* **Directions**: Only the lines from the one with "- #### 6 实现全选功能" to the end of the data below should be returned, each exactly as it stands.
-=-=-
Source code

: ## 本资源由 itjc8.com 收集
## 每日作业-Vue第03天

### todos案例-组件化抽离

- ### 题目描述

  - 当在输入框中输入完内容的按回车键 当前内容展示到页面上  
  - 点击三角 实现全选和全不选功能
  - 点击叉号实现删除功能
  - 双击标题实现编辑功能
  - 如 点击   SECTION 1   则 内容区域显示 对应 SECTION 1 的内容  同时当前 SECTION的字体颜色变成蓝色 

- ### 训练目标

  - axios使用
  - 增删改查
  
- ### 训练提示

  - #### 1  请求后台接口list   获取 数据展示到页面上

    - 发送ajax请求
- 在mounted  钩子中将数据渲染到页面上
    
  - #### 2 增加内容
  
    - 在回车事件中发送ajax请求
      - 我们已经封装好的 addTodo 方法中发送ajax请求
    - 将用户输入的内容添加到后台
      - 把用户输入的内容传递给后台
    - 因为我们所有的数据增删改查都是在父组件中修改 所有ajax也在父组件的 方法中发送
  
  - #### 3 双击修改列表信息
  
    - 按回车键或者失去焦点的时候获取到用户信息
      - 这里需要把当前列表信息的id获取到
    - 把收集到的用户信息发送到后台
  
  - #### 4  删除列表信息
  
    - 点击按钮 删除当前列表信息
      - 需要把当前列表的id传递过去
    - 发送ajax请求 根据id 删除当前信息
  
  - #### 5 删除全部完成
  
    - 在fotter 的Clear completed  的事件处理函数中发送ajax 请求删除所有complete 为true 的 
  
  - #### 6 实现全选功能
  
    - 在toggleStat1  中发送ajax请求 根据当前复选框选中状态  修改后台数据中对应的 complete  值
-=-=-
* **Response area**:
  - #### 6 实现全选功能
  
    - 在toggleStat1  中发送ajax请求 根据当前复选框选中状态  修改后台数据中对应的 complete  值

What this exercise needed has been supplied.